Firman Tuhan adalah standar yang
pasti karena Dia-lah yang Maha Tahu kenyataan obyektif kita sebagai manusia.
Sedangkan diri kita penuh keterbatasan, termasuk keterbatasan untuk mengenal
diri sendiri. Maka pertanyaan yang harus diajukan, apakah diri yang sudah kita
nilai baik, memang benar-benar baik seperti penilaian Tuhan?
Firman Tuhan adalah standar
obyektif dalam menilai hamba karena Dia tidak punya kepentingan dan interest
apapun kepada hambaNya. Sedangkan penilaian diri sendiri sangat subyektif,
karena diri kita penuh dengan kepentingan. Salah satunya adalah kepentingan
untuk diakui sebagai orang yang baik. Sehingga kita melebih-lebihkan diri
sendiri karena sifat manusiawi kita memang tidak suka dianggap kurang, apalagi
buruk. Ditambah lagi, kita sering tidak berani melihat kekurangan diri sendiri.
Kedua, seperti apa pasangan hidup
yang mendampingi kita akan dimulai pada saat kita memilih pertama. Akan
tercermin siapa kita sejak saat itu. Jika fokus utama perhatian adalah tampilan
maka terbaca kalau kita termasuk orang yang dalam hatinya lebih menomorsatukan
‘kebaikan’ lahir. Tentu berbeda dengan standar Tuhan yang menilai keluhuran
dari kepribadian yang mencerminkan sikap hati. Maka, jangan salahkan Tuhan
kalau pandandan meleset melihat sisi kepribadiannya.
Ketiga, pasangan yang belum baik
bisa menjadi cermin untuk kembali menengok kenyataan diri kita. Barangkali kita
sudah begitu yakin diri kita baik. Keyakinan itu semakin kuat jika ditambah
pengakuan semua orang. Tanpa terasa keyakinan seperti itu menjadikan mata kita
tertutup untuk mampu melihat kelemahan yang ada pada diri sendiri. Kelemahan-kelemahan
itu bisa jadi di luar pengamatan kita, atau kita memang tidak mau mengakui.
Yang lebih bijak menyikapi
kenyataan seperti itu adalah merendahkan hati dengan berbisik kepada diri
sendiri: “Jangan-jangan aku memang belum baik.” Jika tidak mampu bersikap
rendah hati dan jujur, yang muncul adalah ketok palu vonis-vonis kepada
pasangan kita. “Kamu seharusnya bersyukur aku jadikan istri. Kalau tidak,
bla…bla…” Atau, mengungkit-ungkit masa lalu. Terucap halus, tapi menyakitkan
hati: “Sebenarnya aku dulu sudah ditawari putrinya bosku. Tapi….bla…bla..”

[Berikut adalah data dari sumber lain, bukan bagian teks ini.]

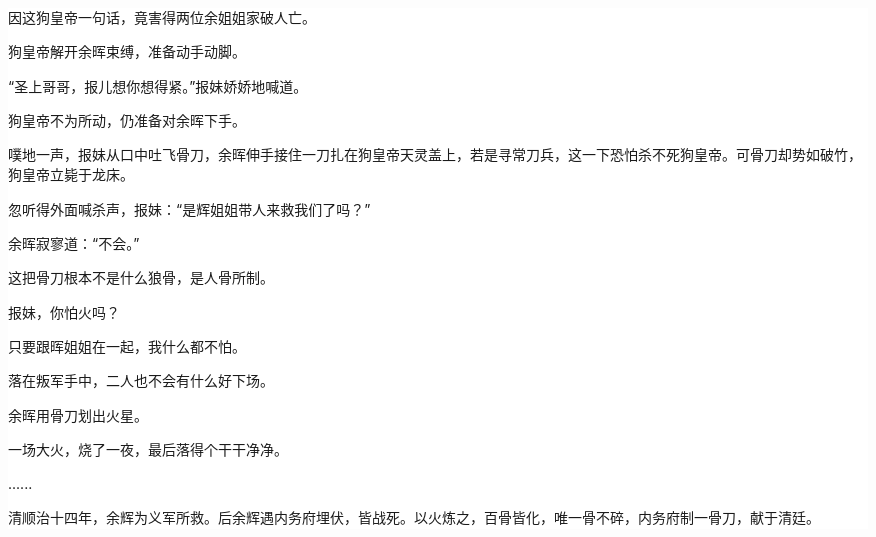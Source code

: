 因这狗皇帝一句话，竟害得两位余姐姐家破人亡。

狗皇帝解开余晖束缚，准备动手动脚。

“圣上哥哥，报儿想你想得紧。”报妹娇娇地喊道。

狗皇帝不为所动，仍准备对余晖下手。

噗地一声，报妹从口中吐飞骨刀，余晖伸手接住一刀扎在狗皇帝天灵盖上，若是寻常刀兵，这一下恐怕杀不死狗皇帝。可骨刀却势如破竹，狗皇帝立毙于龙床。

忽听得外面喊杀声，报妹：“是辉姐姐带人来救我们了吗？”

余晖寂寥道：“不会。”

这把骨刀根本不是什么狼骨，是人骨所制。

报妹，你怕火吗？

只要跟晖姐姐在一起，我什么都不怕。

落在叛军手中，二人也不会有什么好下场。

余晖用骨刀划出火星。

一场大火，烧了一夜，最后落得个干干净净。

......

清顺治十四年，余辉为义军所救。后余辉遇内务府埋伏，皆战死。以火炼之，百骨皆化，唯一骨不碎，内务府制一骨刀，献于清廷。
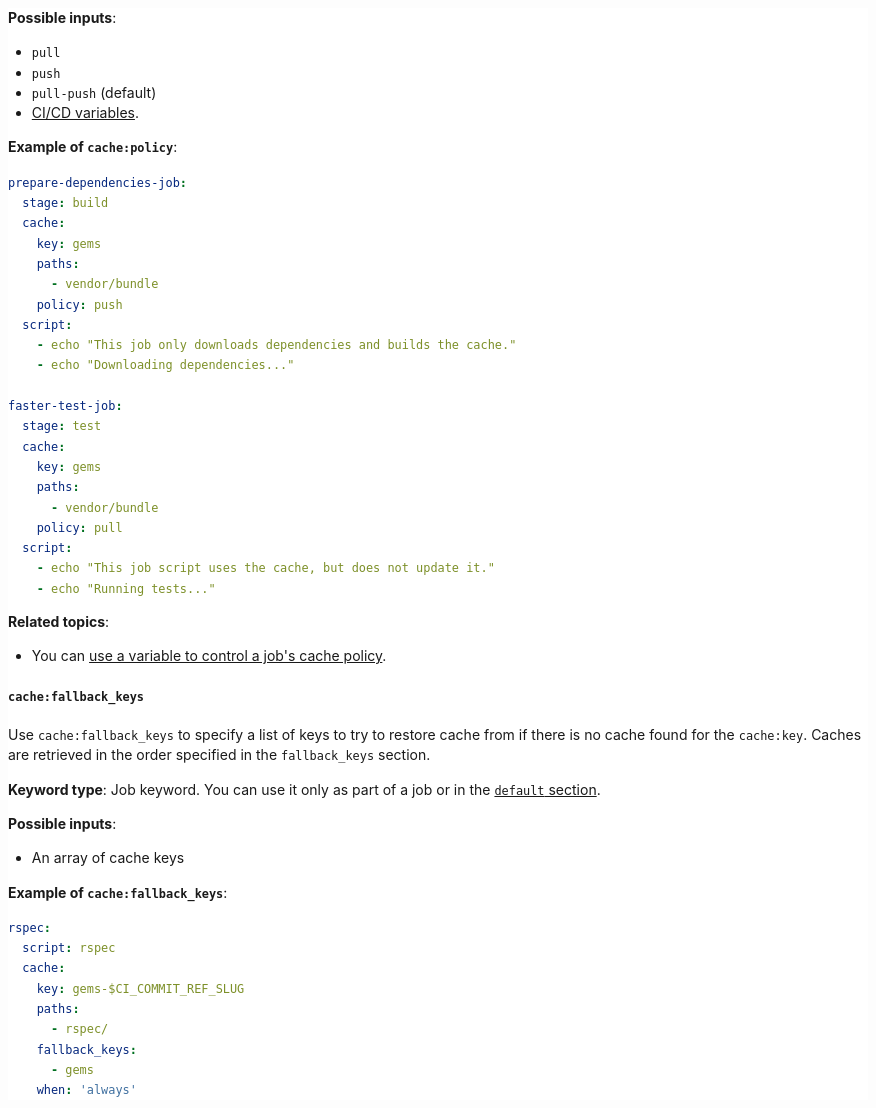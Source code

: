 **Possible inputs**:

- `pull`
- `push`
- `pull-push` (default)
- [CI/CD variables](../variables/where_variables_can_be_used.md#gitlab-ciyml-file).

**Example of `cache:policy`**:

```yaml
prepare-dependencies-job:
  stage: build
  cache:
    key: gems
    paths:
      - vendor/bundle
    policy: push
  script:
    - echo "This job only downloads dependencies and builds the cache."
    - echo "Downloading dependencies..."

faster-test-job:
  stage: test
  cache:
    key: gems
    paths:
      - vendor/bundle
    policy: pull
  script:
    - echo "This job script uses the cache, but does not update it."
    - echo "Running tests..."
```

**Related topics**:

- You can [use a variable to control a job's cache policy](../caching/index.md#use-a-variable-to-control-a-jobs-cache-policy).

#### `cache:fallback_keys`

Use `cache:fallback_keys` to specify a list of keys to try to restore cache from
if there is no cache found for the `cache:key`. Caches are retrieved in the order specified
in the `fallback_keys` section.

**Keyword type**: Job keyword. You can use it only as part of a job or in the
[`default` section](#default).

**Possible inputs**:

- An array of cache keys

**Example of `cache:fallback_keys`**:

```yaml
rspec:
  script: rspec
  cache:
    key: gems-$CI_COMMIT_REF_SLUG
    paths:
      - rspec/
    fallback_keys:
      - gems
    when: 'always'
```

Sikap santun menguap sedikit demi
sedikit. Sikap jujur juga semakin memudar. Hanya karena satu sebab; terlalu
yakin diri sudah baik. Padahal, sudah cukup untuk membuktikan diri tidak baik,
ketika sikap santun diabaikan dan jujur dikesampingkan. Yang menyedihkan
kondisi itu diikuti dengan kebersamaan rumah tangga yang berantakan. Kambing
hitamnya, pasangan yang kita vonis tidak baik. Sejatinya, itulah pelarian
pribadi kita yang tidak punya kemampuan menyelesaikan masalah dengan bijak.
Pasangan yang belum baik akan
lebih positif jika disikapi sebagai penyadar diri. “Mungkin inilah diriku yang
sebenarnya. Aku selama ini salah lihat dan orang-orang itu juga tidak tahu
diriku yang sebenarnya.” Terlecutlah diri untuk melakukan instropeksi ke dalam.
Kemudian dijalinlah kebersamaan untuk melakukan evaluasi bersama secara jujur.
Keempat, selain sebagai cermin
diri, pasangan kita juga menyiratkan pesan Tuhan bahwa berpasangan adalah
sebuah proses membangun diri. Pasangan yang terlihat memiliki banyak kelemahan
di mata kita, bukan berarti pribadi yang bisa divonis mati dia benar-benar
buruk. Sebaliknya, perlu dilihat sebagai pribadi yang sedang menjalani proses
pembentukan diri yang positif. Tinggal pertanyaan berikutnya adalah apakah kita
termasuk pribadi yang suka menerima hasil instant, ataukah yang menghargai
suatu proses. Yang jelas, Tuhan sangat menghargai sebuah upaya. Dalam
pandanganNya kebaikan seseorang tidak dinilai final, sampai dia bisa
membuktikan diri secara konsisten menjalani pembenahan diri terus menerus
hingga akhir hayat. Sehingga yang terbaik di mataNya bukan orang yang sudah
merasa baik, tetapi menjalani proses perbaikan. Karena itulah pribadi yang
selalu merasa dirinya kurang baik. Tetapi itulah kebaikannya.